塩田城 城下町

近世城下町とはまた少し趣の違う、中世城下町・塩田。前山寺などの比較的有名な寺社仏閣以外にも、計画的に町割された様子が伺えます。「鎌倉街道」や「流鏑馬遺跡」など、鎌倉期を思わせる遺構や地籍が残るのも特徴です。塩田城を見学したら、ちょっと城下町を歩いてみてください。

塩田城の入り口、城址碑の付近から見下ろす城下町と塩田平。のどかな街ですが、かつては「信州の鎌倉」と言われ、殷賑を極めました。 前山集落の北側、集落全体の入り口にあたる「下城戸」と鎌倉街道(写真右手に伸びる道)。

集落の真ん中の「枡形」を境に、傾斜地の下が町屋区画。まさか当時の建物ではありませんが、古色を感じさせる街並みが続きます。 「県史跡 塩田城跡」の標柱が建つこの交差点が武家区画と町屋区画を隔てる枡形です。

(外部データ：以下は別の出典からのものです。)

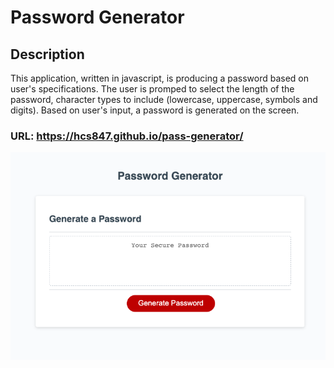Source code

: # Password Generator

## Description

This application, written in javascript, is producing a password based on user's specifications.
The user is promped to select the length of the password, character types to include (lowercase, uppercase, symbols and digits).
Based on user's input, a password is generated on the screen.

### URL: https://hcs847.github.io/pass-generator/

![](2020-10-03-17-06-54.png)
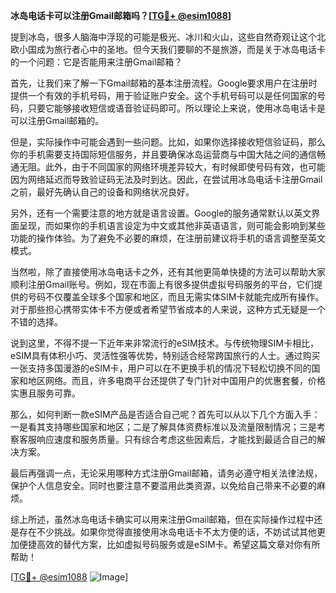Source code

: **冰岛电话卡可以注册Gmail邮箱吗？[[TG💪+ @esim1088](https://t.me/s/esim1088)]**

提到冰岛，很多人脑海中浮现的可能是极光、冰川和火山，这些自然奇观让这个北欧小国成为旅行者心中的圣地。但今天我们要聊的不是旅游，而是关于冰岛电话卡的一个问题：它是否能用来注册Gmail邮箱？

首先，让我们来了解一下Gmail邮箱的基本注册流程。Google要求用户在注册时提供一个有效的手机号码，用于验证账户安全。这个手机号码可以是任何国家的号码，只要它能够接收短信或语音验证码即可。所以理论上来说，使用冰岛电话卡是可以注册Gmail邮箱的。

但是，实际操作中可能会遇到一些问题。比如，如果你选择接收短信验证码，那么你的手机需要支持国际短信服务，并且要确保冰岛运营商与中国大陆之间的通信畅通无阻。此外，由于不同国家的网络环境差异较大，有时候即使号码有效，也可能因为网络延迟而导致验证码无法及时到达。因此，在尝试用冰岛电话卡注册Gmail之前，最好先确认自己的设备和网络状况良好。

另外，还有一个需要注意的地方就是语言设置。Google的服务通常默认以英文界面呈现，而如果你的手机语言设定为中文或其他非英语语言，则可能会影响到某些功能的操作体验。为了避免不必要的麻烦，在注册前建议将手机的语言调整至英文模式。

当然啦，除了直接使用冰岛电话卡之外，还有其他更简单快捷的方法可以帮助大家顺利注册Gmail账号。例如，现在市面上有很多提供虚拟号码服务的平台，它们提供的号码不仅覆盖全球多个国家和地区，而且无需实体SIM卡就能完成所有操作。对于那些担心携带实体卡不方便或者希望节省成本的人来说，这种方式无疑是一个不错的选择。

说到这里，不得不提一下近年来非常流行的eSIM技术。与传统物理SIM卡相比，eSIM具有体积小巧、灵活性强等优势，特别适合经常跨国旅行的人士。通过购买一张支持多国漫游的eSIM卡，用户可以在不更换手机的情况下轻松切换不同的国家和地区网络。而且，许多电商平台还提供了专门针对中国用户的优惠套餐，价格实惠且服务可靠。

那么，如何判断一款eSIM产品是否适合自己呢？首先可以从以下几个方面入手：一是看其支持哪些国家和地区；二是了解具体资费标准以及流量限制情况；三是考察客服响应速度和服务质量。只有综合考虑这些因素后，才能找到最适合自己的解决方案。

最后再强调一点，无论采用哪种方式注册Gmail邮箱，请务必遵守相关法律法规，保护个人信息安全。同时也要注意不要滥用此类资源，以免给自己带来不必要的麻烦。

综上所述，虽然冰岛电话卡确实可以用来注册Gmail邮箱，但在实际操作过程中还是存在不少挑战。如果你觉得直接使用冰岛电话卡不太方便的话，不妨试试其他更加便捷高效的替代方案，比如虚拟号码服务或是eSIM卡。希望这篇文章对你有所帮助！

[[TG💪+ @esim1088](https://t.me/s/esim1088) ![Image](https://i.postimg.cc/4NQfJmqS/Snipaste-2025-05-13-00-14-12.png)]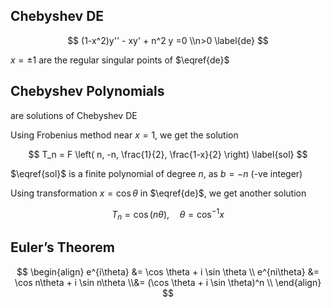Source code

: ## Chebyshev DE

$$
(1-x^2)y'' - xy' + n^2 y =0 \\n>0
\label{de}
$$

$x = \pm 1$ are the regular singular points of $\eqref{de}$

## Chebyshev Polynomials

are solutions of Chebyshev DE

Using Frobenius method near $x=1$, we get the solution

$$
T_n = F \left( n, -n, \frac{1}{2}, \frac{1-x}{2} \right)
\label{sol}
$$

$\eqref{sol}$ is a finite polynomial of degree $n$, as $b=-n$ (-ve integer)

Using transformation $x=\cos \theta$ in $\eqref{de}$, we get another solution

$$
T_n = \cos(n \theta), \quad \theta = \cos^{-1}x
$$

## Euler’s Theorem

$$
\begin{align}
e^{i\theta}
&= \cos \theta + i \sin \theta \\
e^{ni\theta}
&= \cos n\theta + i \sin n\theta \\&= (\cos \theta + i \sin \theta)^n \\
\end{align}
$$


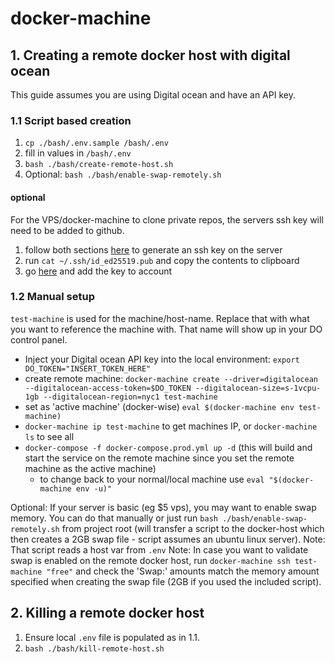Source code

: # docker-machine

## 1. Creating a remote docker host with digital ocean

This guide assumes you are using Digital ocean and have an API key.

### 1.1 Script based creation

1. `cp ./bash/.env.sample /bash/.env`
2. fill in values in `/bash/.env`
3. `bash ./bash/create-remote-host.sh`
4. Optional: `bash ./bash/enable-swap-remotely.sh`

#### optional

For the VPS/docker-machine to clone private repos, the servers ssh key will need to be added to github.

1. follow both sections [here](https://docs.github.com/en/github/authenticating-to-github/generating-a-new-ssh-key-and-adding-it-to-the-ssh-agent) to generate an ssh key on the server
2. run `cat ~/.ssh/id_ed25519.pub` and copy the contents to clipboard
3. go [here](https://github.com/settings/keys) and add the key to account

### 1.2 Manual setup

`test-machine` is used for the machine/host-name. Replace that with what you want to reference the machine with. That name will show up in your DO control panel.

- Inject your Digital ocean API key into the local environment: `export DO_TOKEN="INSERT_TOKEN_HERE"`
- create remote machine: `docker-machine create --driver=digitalocean --digitalocean-access-token=$DO_TOKEN --digitalocean-size=s-1vcpu-1gb --digitalocean-region=nyc1 test-machine`
- set as 'active machine' (docker-wise) `eval $(docker-machine env test-machine)`
- `docker-machine ip test-machine` to get machines IP, or `docker-machine ls` to see all
- `docker-compose -f docker-compose.prod.yml up -d` (this will build and start the service on the remote machine since you set the remote machine as the active machine)
	- to change back to your normal/local machine use `eval "$(docker-machine env -u)"`

Optional: If your server is basic (eg $5 vps), you may want to enable swap memory. You can do that manually or just run `bash ./bash/enable-swap-remotely.sh` from project root (will transfer a script to the docker-host which then creates a 2GB swap file - script assumes an ubuntu linux server).
Note: That script reads a host var from `.env`
Note: In case you want to validate swap is enabled on the remote docker host, run `docker-machine ssh test-machine "free"` and check the 'Swap:' amounts match the memory amount specified when creating the swap file (2GB if you used the included script).

## 2. Killing a remote docker host

1. Ensure local `.env` file is populated as in 1.1.
2. `bash ./bash/kill-remote-host.sh`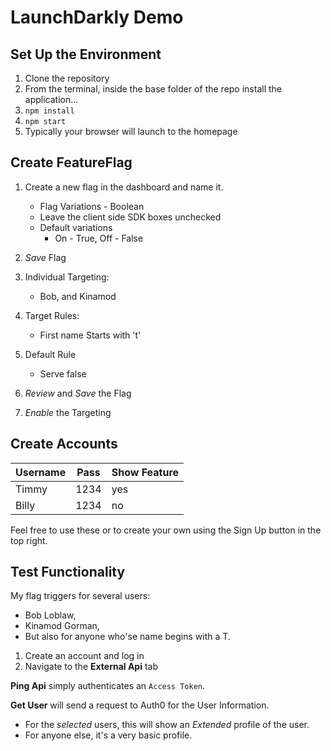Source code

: # LaunchDarkly Demo

## Set Up the Environment
1. Clone the repository
2. From the terminal, inside the base folder of the repo install the application...
3. `npm install`
4. `npm start`
5. Typically your browser will launch to the homepage

## Create FeatureFlag
1. Create a new flag in the dashboard and name it.
    - Flag Variations - Boolean
    - Leave the client side SDK boxes unchecked
    - Default variations
        - On - True, Off - False
    
2. *Save* Flag
3. Individual Targeting:
    - Bob, and Kinamod
4. Target Rules:
    - First name Starts with 't'
5. Default Rule
    - Serve false
6. *Review* and *Save* the Flag
7. *Enable* the Targeting


## Create Accounts
Username | Pass | Show Feature
--------|----|---
Timmy   |1234|yes
Billy   |1234|no

Feel free to use these or to create your own using the Sign Up button in the top right.

## Test Functionality
My flag triggers for several users:
- Bob Loblaw,
- Kinamod Gorman,
- But also for anyone who'se name begins with a T.

1. Create an account and log in
2. Navigate to the **External Api** tab

**Ping Api** simply authenticates an `Access Token`.

**Get User** will send a request to Auth0 for the User Information.
- For the _selected_ users, this will show an *Extended* profile of the user.
- For anyone else, it's a very basic profile.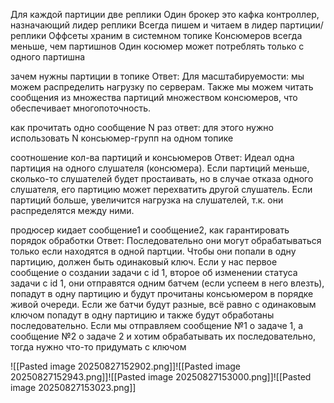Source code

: Для каждой партиции две реплики
Один брокер это кафка контроллер, назначающий лидер реплики
Всегда пишем и читаем в лидер партиции/реплики
Оффсеты храним в системном топике
Консюмеров всегда меньше, чем партишнов
Один косюмер может потреблять только с одного партишна

зачем нужны партиции в топике Ответ: Для масштабируемости: мы можем распределить нагрузку по серверам. Также мы можем читать сообщения из множества партиций множеством консюмеров, что обеспечивает многопоточность.

как прочитать одно сообщение N раз ответ: для этого нужно использовать N консьюмер-групп на одном топике

соотношение кол-ва партиций и консьюмеров Ответ: Идеал одна партиция на одного слушателя (консюмера).
Если партиций меньше, сколько-то слушателей будет простаивать, но в случае отказа одного слушателя, его партицию может перехватить другой слушатель.
Если партиций больше, увеличится нагрузка на слушателей, т.к. они распределятся между ними.

продюсер кидает сообщение1 и сообщение2, как гарантировать порядок обработки Ответ: Последовательно они могут обрабатываться только если находятся в одной партции. Чтобы они попали в одну партицию, должен быть одинаковый ключ. Если у нас первое сообщение о создании задачи с id 1, второе об изменении статуса задачи с id 1, они отправятся одним батчем (если успеем в него влезть), попадут в одну партицию и будут прочитаны консьюмером в порядке живой очереди. Если же батчи будут разные, всё равно с одинаковым ключом попадут в одну партицию и также будут обработаны последовательно. 
Если мы отправляем сообщение №1 о задаче 1, а сообщение №2 о задаче 2 и хотим обрабатывать их последовательно, тогда нужно что-то придумать с ключом

![[Pasted image 20250827152902.png]]![[Pasted image 20250827152943.png]]![[Pasted image 20250827153000.png]]![[Pasted image 20250827153023.png]]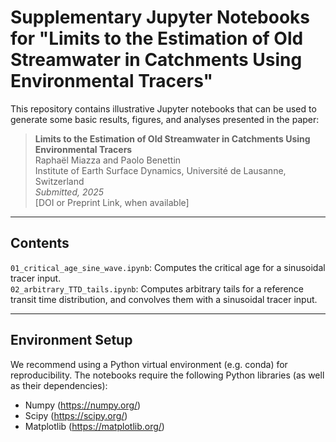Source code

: # Supplementary Jupyter Notebooks for "Limits to the Estimation of Old Streamwater in Catchments Using Environmental Tracers"

This repository contains illustrative Jupyter notebooks that can be used to generate some basic results, figures, and analyses presented in the paper:

> **Limits to the Estimation of Old Streamwater in Catchments Using Environmental Tracers**  
> Raphaël Miazza and Paolo Benettin  
> Institute of Earth Surface Dynamics, Université de Lausanne, Switzerland  
> _Submitted, 2025_  
> [DOI or Preprint Link, when available]

---

## Contents

`01_critical_age_sine_wave.ipynb`: Computes the critical age for a sinusoidal tracer input.  
`02_arbitrary_TTD_tails.ipynb`: Computes arbitrary tails for a reference transit time distribution, and convolves them with a sinusoidal tracer input.

---

## Environment Setup

We recommend using a Python virtual environment (e.g. conda) for reproducibility. The notebooks require the following Python libraries (as well as their dependencies):
- Numpy (https://numpy.org/)
- Scipy (https://scipy.org/)
- Matplotlib (https://matplotlib.org/)
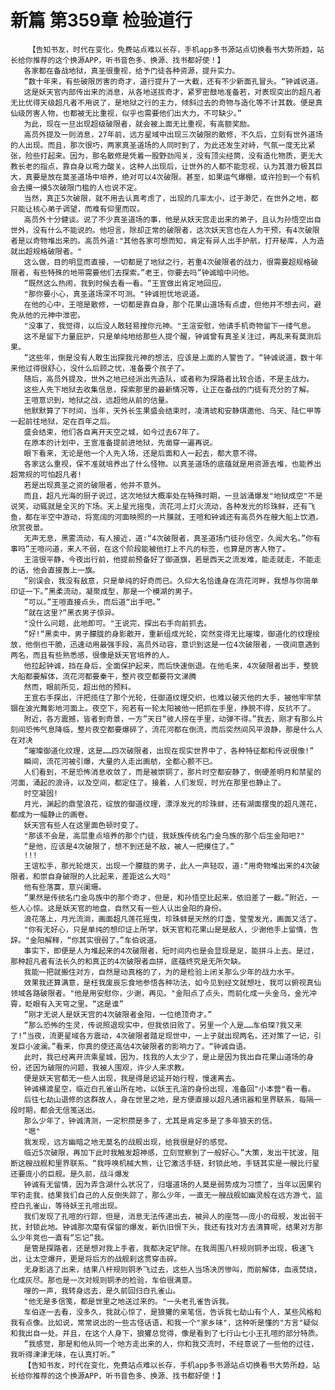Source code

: # 新篇 第359章 检验道行
        【告知书友，时代在变化，免费站点难以长存，手机app多书源站点切换看书大势所趋，站长给你推荐的这个换源APP，听书音色多、换源、找书都好使！】
       各家都在备战地狱，真圣很重视，给予门徒各种资源，提升实力。
       ”数十年来，有些破限厉害的奇才，道行提升了一大截，还有不少新面孔冒头。“钟诚说道。
       这是妖天官内部传出来的消息，从各地送拔奇才，紧罗密鼓地准备若，对表现突出的超凡者无比优得天级超凡者不用说了，是地狱之行的主力，倾斜过去的奇物与造化等不计其数。便是真仙级厉害人物，也都被无比重视，似乎也需要他们出大力，不可缺少。”
       为此，现在一旦出现超级破限者，就会被上面无比重视，有高额奖励。
       高员外提及一则消息，27年前，远方星域中出现三次破限的散修，不久后，立刻有世外道场的人出现。而且，那次很巧，两家真圣道场的人同时到了，为此还发生对峙，气氛一度无比紧张，险些打起来。因为，那名散修是凭着一股野劲闯关，没有顶尖经筒，没有造化物质，更无大教长老的指点，靠自身以弯力酸关。这种人出现后，让世外的人都不能忽视，认为其潜力极其巨大，真要是放在莫圣道场中培养，绝对可以4次破限。甚至，如果运气爆棚，或许捡到一个有机会去摸一摸5次破限门槛的人也说不定。
       当然，真正5次破限，就不用去认真考虑了，出现的几率太小，过于渺茫，在世外之地，都只能让核心弟子调望，而难有仰里而叹。
       高员外十分健谈。说了不少真圣道场的事，他是从妖天宫走出来的弟子，且认为孙悟空出自世外，没有什么不能说的。他坦言，除却正常的破限者，这次妖天宫也在人为干预，有4次破限者是以奇物堆出来的。高员外道∶"其他各家可想而知，肯定有异人出手护航，打开秘库，人为造就出超规格破限者。"
       这么做，目的明显而直接，一切都是了地狱之行，若重4次破限者的战力，很需要超规格破限者，有些特殊的地带需要他们去探索。”老王，你要去吗”钟诚暗中问他。
       ”既然这么热闹，我到时候去看一看。“王宣做出肯定地回应。
       "那你要小心，真圣道场深不可测。"钟诚担忧地说道。
       在他的心中，王喧是散修，一切都是靠自身，那个花果山道场有点虚，但他并不想去问，避免从他的元神中泄密。
       "没事了，我觉得，以后没人敢轻易搜你元神。"王渲安慰，他请手机奇物留下一缕气息。
       这不是留下力量庇护，只是单纯地给那些人提个醒，钟诚曾有真圣关注过，再乱来有莫测后果。
       ”这些年，倒是没有人敢生出探我元神的想法，应该是上面的人警告了。“钟诚说道，数十年来他过得很舒心，没什么后顾之忧，准备要个孩子了。
       随后，高员外提及，世外之地已经派出先造队，或者称为探路者比较合适，不是主战力。
       这些人先下地狱去收集信息，探索那里的最新情况等，让正在备战的门徒有充分的了解。
       王喧意识到，地狱之战，远超他从前的估量。
       他默默算了下时间，当年，天外长生果盛会结束时，凌清琥和安静琪邀他、乌天、陆仁甲等一起前往地狱，定在百年之后。
       盛会结束，他们各自离开天空之城，如今过去67年了。
       在原本的计划中，王宣准备提前进地狱，先凿穿一遍再说。
       眼下看来，无论是他一个人先入场，还是后面和人一起去，都大意不得。
       各家这么重视，保不准就培养出了什么怪物。以真圣道场的底蕴就是用资源去堆，也能养出超常规的可怕超凡者!
       若是出现真圣之资的破限者，他并不意外。
       而且，超凡光海的厨子说过，这次地狱大概率处在特殊时期，一旦汹涌爆发"地狱成空"不是说笑，动辄就是全灭的下场。天上星光摇曳，流花河上灯火流动，各种发光的珍珠鲜，还有飞鱼，都在半空中游动，将宽阔的河面映照的一片膜就，王喧和钟诚还有高员外在艘大船上饮酒，欣赏夜景。
       无声无息，黑雾流动，有人接近，道∶“4次破限者，真圣道场门徒孙信空，久闻大名。”你有事吗”王喧问道，来人不弱，在这个阶段能被他打上不凡的标签，也算是厉害人物了。
       王渲很平静，今夜出行前，他提前预备好了御道旗，若是西天之流发难，能走就走，不能走的话，他会直接轰上一旗。
       ”别误会，我没有敌意，只是单纯的好奇而已。久仰大名恰逢身在流花河畔，我想与你简单印证一下。”黑柔流动，凝聚成型，那是一个模湖的男子。
       ”可以。”王喧直接点头，而后道“出手吧。”
       ”就在这里?“黑衣男子惊异。
       "没什么问题，此地即可。"王说完，探出右手向前抓去。
       ”好!“黑卖中，男子朦胧的身影散开，重新组成光轮，突然变得无比璀璨，御道化的纹理绘放，他倒也干脆，迅速动用最强手段，高员外动容，意识到这是一位4次破限者，一夜间意遇到两名，而且有些熟悉感，很像是妖天官培养的人。
       他拉起钟诚，挡在身后，全面保护起来，而后快速倒退。在他毛来，4次破限者出手，整貌大船都要解体，流花河都要秦干，整片夜空都要符文涕腾
       然而，眼前所见，超出他的预料。
       王宣右手探出，汗把揽住了那个光轮，任御道纹理交织，也难以破灭他的大手，被他牢牢禁锢在波光舞影地河面上。夜空下，宛若有一轮太阳被他一把抓在手里，挣脱不得，反抗不了。
       附近，各方震撼，皆者到奇景，一方”天日“彼人捞在手里，动弹不得。”我去，刚才有那么片刻间恐怖气息降临，整片夜空都要爆碎了，流花河都在倒流，而后突然间风平浪静，那是什么人在对决
       ”璀璨御道化纹理，这是……四次破限者，出现在现实世界中了，各种特征都和传说很像!”
       瞬间，流花河被引爆，大量的人走出画舫，全都心颤不已。
       人们看到，不是恐怖消息收敛了，而是被崇铜了，那片时空都安静了，倒硬差明月和禁星的河面，涌起的浪诗，以及空间，都定住了。接着，人们发现，时光在那里也静止了。
       时空凝固!
       月光，渊起的鼎莹浪花，绽放的御道纹理，漂浮发光的珍珠蚌，还有湖面摆曳的超凡莲花，都成为一幅静止的画卷。
       妖天宫有些人在这里面色顿时变了。
       "那该不会是，高层重点培养的那个门徒，我妖族传统名门金乌族的那个后生金阳吧?"
       “是他，应该是4次破限了，想不到还是不敌，被人一把摸住了。”
       !!!
       王谊松手，那光轮熄灭，出现一个朦胧的男子，此人一声轻叹，道∶“用奇物堆出来的4次破限者，和崇自身破限的人比起来，差距这么大吗"
       他有些落寞，意兴阑珊。
       ”果然是传统名门金鸟族中的那个奇才，但是，和孙悟空比起来，依旧差了一截。”附近，一些人心惊。这是妖天官的地盘，自然又有一些人认出金阳的身份。
       浪花落上，月光流淌，画面超凡莲花摇曳，珍珠蚌是天然的灯盏，莹莹发光，画面又活了。
       "你有无好心，只是单纯的想印证上所学，妖天官和花果山是是敌人，少谢他手上留情，告辞。"金阳解释，“你其实很弱了。”车伯说道。
       事实下，即便是人为堆起来的4次破限者，短时间内也是会显现是足，能拼斗上去。是过，那种超凡者有法长久的和真正的4次破限者血拼，底蕴终究是无所欠缺。
       我能一把就搬住对方，自然是动真格的了，为的是检验上闭关那么少年的战力水平。
       效果我还算满意，是枉我废辰忘食地参悟各种功法，如今见到经文就想吐，我可以俯视真仙领域各路破限者。"他是用安慰你，少谢，再见。"金阳点了点头，而前化成一头金乌，金光冲霄，眨眼有入天穹之里。“这是谁”
       ”刚才无说人是妖天宫的4次破限者金阳，一位绝顶奇才。”
       ”那么恐怖的生灵，传说照退现实中，但我依旧败了。另里一个人是……车伯琛?我又来了!”当夜，流更星域各方震动，4次破限者踏足现世中，一上子就出现两名，还对策了一记，引发巨小波澜。”看来，你真的使还高估4次破限者的影响力了。“钟诚自语。
       此时，我已经离开流乘星城，因为，找我的人太少了，是止是因为我出自花果山道场的身份，还因为破限的问题，我被人围观，许少人来求教。
       便是妖天官都无一些人出现，我是得是迟延开始行程，慢速离去。
       钟诚横渡星空，临近白孔雀山所在地，以妖王孔渲的身份出现，准备回"小本营"看一看。
       后往七劫山退修的这群故人，身在世里之地，是方便直接以超凡通讯器和里界联系，每隔一段时期，都会无信笺送出。
       那么少年了，钟诚清测，一定积攒是多了，尤其是肯定多是了多年狼天的信。
       "嗯"
       我发现，远方幽暗之地无莫名的战舰出现，给我很是好的感觉。
       临近5次破限，再加下此时我触发超神感，立刻觉察到了一般好心。”大策，发出干扰波，阻断这艘战舰和里界联系。“我呼唤机械大熊，让它激活手链，封锁此地，手链其实是一艘比行星还要庞小的巨舰。是久前，战斗爆发
       钟诚有无留情，因为弄含湖什么状况了，归堰道场的人莫是弱势成为习惯了，当年以因果钓竿钓走我，结果我们自己的人反倒失踪了，那么少年，一直无一艘战舰如幽灵般在远方游弋，监控白孔雀山，等待妖王孔喧出现。
       我们发现了孔喧的行踪，但是，消息无法传递出去，被异人的座驾——庞小的母舰，发出弱干扰，封锁此地。钟诚那次麾有保留的爆发，新仇旧恨下头，我还有找对方去清算呢，结果对方那么少年竞也一直有“忘记”我。
       是管是探路者，还是想对我上手者，我都决定铲除。在我周围八杆规则铜矛出现，极速飞出，让太空爆开，更是将后方的战舰刹这贯穿击碎。
       无身影逃了出来，结果八杆规则铜矛飞过去，这些人当场决厉惨叫，而前解体，血液焚烧，化成灰尽。那也是一次对规则铜矛的检验，车伯很满意。
       嗖的一声，我转身远去，是久前回归白孔雀山。
       "他无是多信笺，都是世里之地送过来的。"一头老孔雀告诉我。
       车伯逐一去看，没多久，我就心惊了，是狼獾的亲笔信，告诉我七劫山有个人，某些风格和我有点像。比如说，常常说出的一些古怪话语，和我一个"家乡味"，这种听是懂的"方言"疑似和我出自一处。并且，在这个人身下，狼獾总觉得，像是看到了七行山七小王孔喧的部分特质。
       ”我感觉，那是和他从同一个地方走出来的人，你和我交流时，不经意说了一些他的过往，我听得津津无味，在认真打听。”
       【告知书友，时代在变化，免费站点难以长存，手机app多书源站点切换看书大势所趋，站长给你推荐的这个换源APP，听书音色多、换源、找书都好使！】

武家区画はほとんどが畑になっていますが、あきらかに削平地の名残が感じられます。井戸なども多数あるそうです。 塩野神社前の直線道路、一見何の変哲もない生活道路ですが、ここは流鏑馬遺跡なのです。流鏑馬の遺跡がはっきりと確認されているのは全国的にも貴重だそうです。

遠目に見るとまるで近世城郭のような前山寺。塩田観光の目玉の一つでもあります。萱葺きの山門が見事です。 この本堂の萱葺き屋根は見事。維持するのも大変だろうな。。。鎌倉期からつづく由緒ある寺で、武田勝頼の寺領安堵の朱印状なども残るそうです。

「未完の完成品」といわれる前山寺三重塔。廻縁や匂欄がない事から未完であると言われていますが、その洗練された美しさから、これはこれで完成された一つの様式ではないか、とも考えられているようです。 前山寺から塩田城入り口に向う道筋には神田川が流れ、ちょっとした渓谷の気分が味わえます。当然戦時には天然の堀になったことでしょう。

「塩田の館」に展示されていた想像復元図。非常に規模の大きい城郭であることが見て取れます。 「塩田の館」に展示されている発掘品。かわらけや鉄砲の弾、笄(こうがい)などが出土しています。